OpenOffice.org | Thorsten's Weblog

Category Archives: OpenOffice.org

OOo my Threading…

This starts where Stephan’s OOoCon
talk
left off – by taking his problem statement and maybe a gist of the
proposed concepts into OOo’s core (which happens to be C++ instead of
Haskell. Which some folks might bemoan, but still, ~90% of our code
consists of that language).

To recap, the free lunch
is over for us application software developers, i.e. either OOo
gets seriously multi-threaded soon, or we stop adding features and
only optimize for speed, or OOo will get significantly slower within
the next few years. But as you, the gurus and yours
faithfully have noticed by now, becoming concurrent with osl::MutexGuard,
osl::Thread
& friends is tedious, error-prone, and neither race nor dead-lock
free for a project of OOo’s size. With the expressive power of a
general programming language, it is even theoretically impossible to
verify against these properties (for a sufficiently large project. OOo
probably satisfies this constraint).

So, Stephan already showed what’s possible in other
languages. To boot, the trick is to raise the level of abstraction
above digging-in-the-dirt, hand-made, explicit, and ugly locking or thread
fiddling. Whereever possible, parallelism should be detected either
implicitely, or at least denoted declaratively (instead of manually
telling the machine what to do). John Ousterhout has a nice writeup about
that. It’s basically another instance of the lack of transparency and
ease of use that is so ingrained with day-to-day tasks in C++. For
stuff like object lifetime management, serialization and so on, boost provides transparent
solutions. For large-scale concurrency management, the UNO
threading framework does. For local, statement-level
parallelization, there ain’t much – or is there?

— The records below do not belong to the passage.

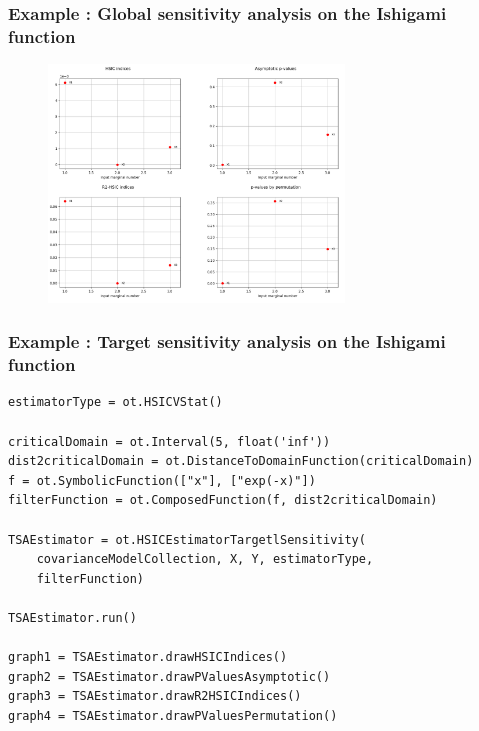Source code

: \documentclass[aspectratio=169]{beamer}
\begin{document}
\begin{frame}
\frametitle{Example : Global sensitivity analysis on the Ishigami function}

\begin{figure}
   \includegraphics[width=0.7\textwidth]{figures/HSIC1.png}
\end{figure}
\end{frame}




\begin{frame}[containsverbatim]	
\frametitle{Example : Target sensitivity analysis on the Ishigami function}
\begin{small}

\begin{lstlisting}
estimatorType = ot.HSICVStat()

criticalDomain = ot.Interval(5, float('inf'))
dist2criticalDomain = ot.DistanceToDomainFunction(criticalDomain)
f = ot.SymbolicFunction(["x"], ["exp(-x)"])
filterFunction = ot.ComposedFunction(f, dist2criticalDomain)

TSAEstimator = ot.HSICEstimatorTargetlSensitivity(
    covarianceModelCollection, X, Y, estimatorType, 
    filterFunction)
    
TSAEstimator.run()

graph1 = TSAEstimator.drawHSICIndices()
graph2 = TSAEstimator.drawPValuesAsymptotic()
graph3 = TSAEstimator.drawR2HSICIndices()
graph4 = TSAEstimator.drawPValuesPermutation()
\end{lstlisting}

\end{small}
\end{frame}
\end{document}
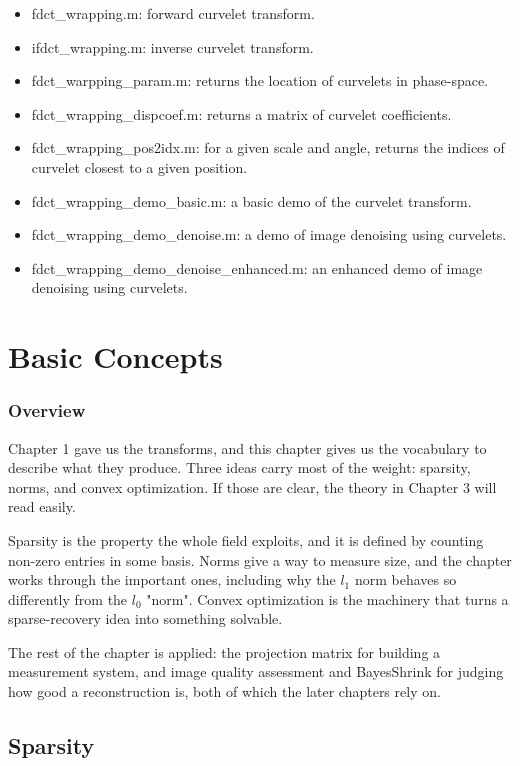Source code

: \documentclass[10pt,a4paper,oneside,numbers=noenddot]{scrbook}
\theoremstyle{ctplain}
\theoremstyle{ctresult}
\begin{document}
\begin{itemize}
  \item fdct\_wrapping.m: forward curvelet transform.
  \item ifdct\_wrapping.m: inverse curvelet transform.
  \item fdct\_warpping\_param.m: returns the location of curvelets in phase-space.
  \item fdct\_wrapping\_dispcoef.m: returns a matrix of curvelet coefficients.
  \item fdct\_wrapping\_pos2idx.m: for a given scale and angle, returns the indices of
  curvelet closest to a given position.
  \item fdct\_wrapping\_demo\_basic.m: a basic demo of the curvelet transform.
  \item fdct\_wrapping\_demo\_denoise.m: a demo of image denoising using curvelets.
  \item fdct\_wrapping\_demo\_denoise\_enhanced.m: an enhanced demo of image denoising
  using curvelets.
\end{itemize}

\chapter{Basic Concepts}

\subsection*{Overview}

Chapter 1 gave us the transforms, and this chapter gives us the vocabulary to describe what
they produce. Three ideas carry most of the weight: sparsity, norms, and convex
optimization. If those are clear, the theory in Chapter 3 will read easily.

Sparsity is the property the whole field exploits, and it is defined by counting non-zero
entries in some basis. Norms give a way to measure size, and the chapter works through the
important ones, including why the $l_1$ norm behaves so differently from the $l_0$ "norm".
Convex optimization is the machinery that turns a sparse-recovery idea into something
solvable.

The rest of the chapter is applied: the projection matrix for building a measurement
system, and image quality assessment and BayesShrink for judging how good a reconstruction
is, both of which the later chapters rely on.


\section{Sparsity}
\end{document}
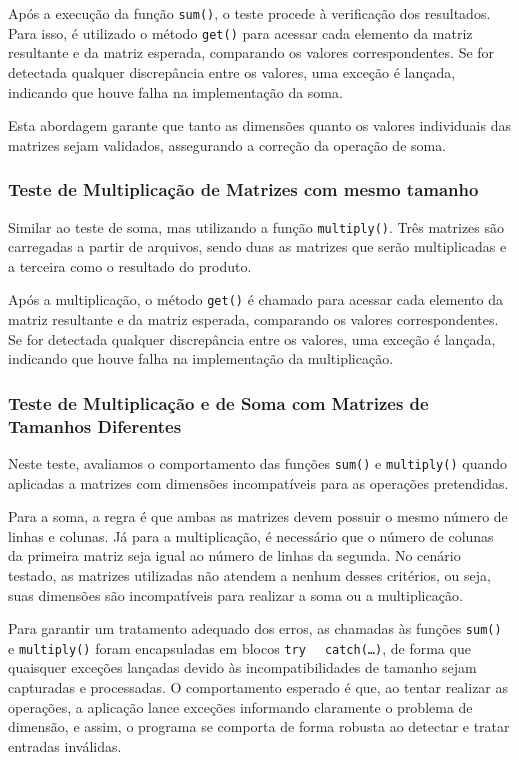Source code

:\documentclass[12pt]{article}
\begin{document}
    Após a execução da função \texttt{sum()}, o teste procede à verificação dos resultados. Para isso, é utilizado o método \texttt{get()} para acessar cada elemento da matriz resultante e da matriz esperada, comparando os valores correspondentes. Se for detectada qualquer discrepância entre os valores, uma exceção é lançada, indicando que houve falha na implementação da soma.
    
    Esta abordagem garante que tanto as dimensões quanto os valores individuais das matrizes sejam validados, assegurando a correção da operação de soma.
    
    
     \subsubsection{Teste de Multiplicação de Matrizes com mesmo tamanho}
    
    Similar ao teste de soma, mas utilizando a função \texttt{multiply()}. Três matrizes são carregadas a partir de arquivos, sendo duas as matrizes que serão multiplicadas e a terceira como o resultado do produto.

    Após a multiplicação, o método \texttt{get()} é chamado para acessar cada elemento da matriz resultante e da matriz esperada, comparando os valores correspondentes. Se for detectada qualquer discrepância entre os valores, uma exceção é lançada, indicando que houve falha na implementação da multiplicação.

    \subsubsection{Teste de Multiplicação e de Soma com Matrizes de Tamanhos Diferentes}

    Neste teste, avaliamos o comportamento das funções \texttt{sum()} e \texttt{multiply()} quando aplicadas a matrizes com dimensões incompatíveis para as operações pretendidas.
    
    Para a soma, a regra é que ambas as matrizes devem possuir o mesmo número de linhas e colunas. Já para a multiplicação, é necessário que o número de colunas da primeira matriz seja igual ao número de linhas da segunda. No cenário testado, as matrizes utilizadas não atendem a nenhum desses critérios, ou seja, suas dimensões são incompatíveis para realizar a soma ou a multiplicação.
    
    Para garantir um tratamento adequado dos erros, as chamadas às funções \texttt{sum()} e \texttt{multiply()} foram encapsuladas em blocos \texttt{try { }} \texttt{catch(\ldots)}, de forma que quaisquer exceções lançadas devido às incompatibilidades de tamanho sejam capturadas e processadas. O comportamento esperado é que, ao tentar realizar as operações, a aplicação lance exceções informando claramente o problema de dimensão, e assim, o programa se comporta de forma robusta ao detectar e tratar entradas inválidas.
    
\end{document}
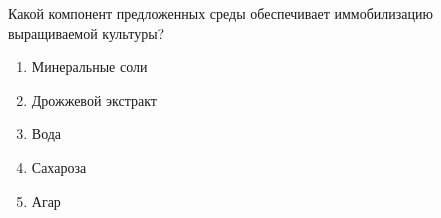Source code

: 
Какой компонент предложенных среды обеспечивает иммобилизацию выращиваемой культуры?

\begin{enumerate}
    \item Минеральные соли
    \item Дрожжевой экстракт
    \item Вода
    \item Сахароза
    \item Агар
\end{enumerate}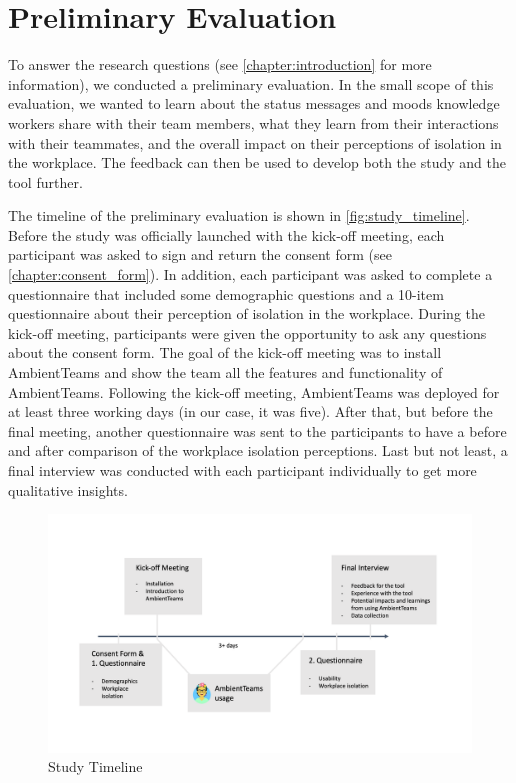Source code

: \chapter{Preliminary Evaluation}
\label{chapter:preliminary_evaluation}
To answer the research questions (see \autoref{chapter:introduction} for more information), we conducted a preliminary evaluation. In the small scope of this evaluation, we wanted to learn about the status messages and moods knowledge workers share with their team members, what they learn from their interactions with their teammates, and the overall impact on their perceptions of isolation in the workplace. The feedback can then be used to develop both the study and the tool further.

The timeline of the preliminary evaluation is shown in \autoref{fig:study_timeline}. Before the study was officially launched with the kick-off meeting, each participant was asked to sign and return the consent form (see \autoref{chapter:consent_form}). In addition, each participant was asked to complete a questionnaire that included some demographic questions and a 10-item questionnaire about their perception of isolation in the workplace. During the kick-off meeting, participants were given the opportunity to ask any questions about the consent form. The goal of the kick-off meeting was to install AmbientTeams and show the team all the features and functionality of AmbientTeams. Following the kick-off meeting, AmbientTeams was deployed for at least three working days (in our case, it was five). After that, but before the final meeting, another questionnaire was sent to the participants to have a before and after comparison of the workplace isolation perceptions. Last but not least, a final interview was conducted with each participant individually to get more qualitative insights.

\begin{figure}[h]
    \centering
    \includegraphics[width=\linewidth]{./images/Study_Timeline.png}
    \caption{Study Timeline}
    \label{fig:study_timeline}
\end{figure}


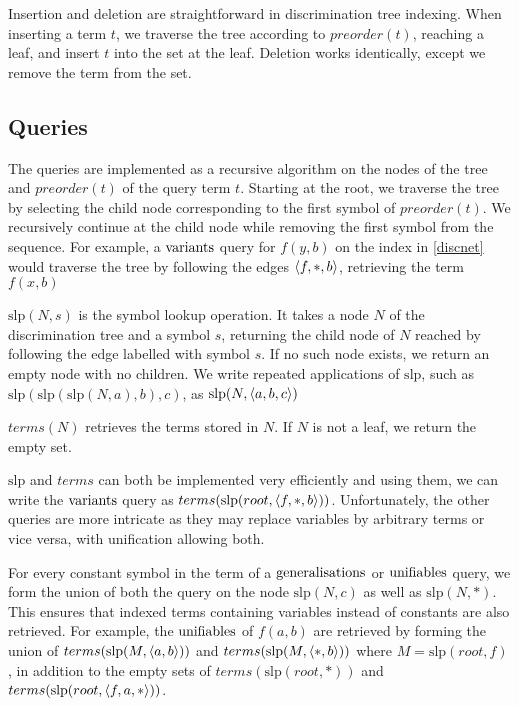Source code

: Insertion and deletion are straightforward in discrimination tree indexing. When inserting a term $t$, we traverse the tree according to $preorder(t)$, reaching a leaf, and insert $t$ into the set at the leaf. Deletion works identically, except we remove the term from the set.

\subsection{Queries}
The queries are implemented as a recursive algorithm on the nodes of the tree and $preorder(t)$ of the query term $t$. Starting at the root, we traverse the tree by selecting the child node corresponding to the first symbol of $preorder(t)$. We recursively continue at the child node while removing the first symbol from the sequence. For example, a $\mathrm{variants}$ query for $f(y,b)$ on the index in \cref{discnet} would traverse the tree by following the edges $\langle f,*,b \rangle$, retrieving the term $f(x,b)$

\newcommand{\slp}{\mathrm{slp}}
\begin{defn}
  $\slp(N,s)$ is the symbol lookup operation. It takes a node $N$ of the discrimination tree and a symbol $s$, returning the child node of $N$ reached by following the edge labelled with symbol $s$. If no such node exists, we return an empty node with no children. We write repeated applications of $\slp$, such as $\slp(\slp(\slp(N,a),b),c)$, as $\slp(N, \ang{a,b,c})$
\end{defn}
\begin{defn}
  $terms(N)$ retrieves the terms stored in $N$. If $N$ is not a leaf, we return the empty set.
\end{defn}


$\slp$ and $terms$ can both be implemented very efficiently and using them, we can write the $\mathrm{variants}$ query as $terms(\slp(root,\ang{f,*,b}))$. Unfortunately, the other queries are more intricate as they may replace variables by arbitrary terms or vice versa, with unification allowing both.

For every constant symbol in the term of a $\mathrm{generalisations}$ or $\mathrm{unifiables}$ query, we form the union of both the query on the node $\slp(N,c)$ as well as $\slp(N,*)$. This ensures that indexed terms containing variables instead of constants are also retrieved. For example, the $\mathrm{unifiables}$ of $f(a,b)$ are retrieved by forming the union of $terms(\slp(M,\ang{a,b}))$ and $terms(\slp(M,\ang{*,b}))$ where $M = \slp(root,f)$, in addition to the empty sets of $terms(\slp(root,*))$ and $terms(\slp(root,\ang{f,a,*}))$.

In fact, there actually are several attempts to extend C++ in that
direction. To name a few:

OpenMP

Boost.Act, a template
framework that, together with Boost.Threads, provides
functionality on the same conceptual level as OpenMP (it
actually builds upon OpenMP internally). Furthermore,
Boost.Act has so-called
active
objects, which provide their results lazily – one can
construct a whole tree of calculations using active objects,
which internally enqueue those, run them asynchronously, and
force a wait on the result only if a non-active object
actually requests it.

Concur,
featuring active objects, messages,
parallel STL algorithms and futures (with futures being values
that are possibly unevaluated at the point of instantiation,
and get their actual result only eventually – forcing futures
evaluation might block the requester until the value becomes
available). Probably served as an inspiration for
Boost.Act.

TBB, or Intel
ThreadBuildingBlocks, another (closed-source) C++ template
framework with similar scope & features as Concur and
Boost.Act.

Two proposals for extending the C++ standard: Multithreading
API for C++0X (and related: Transporting
Values and Exceptions between Threads)

KDE’s
ThreadWeaver, a threaded job queue that
offers some nice concepts, such as explicit job dependencies.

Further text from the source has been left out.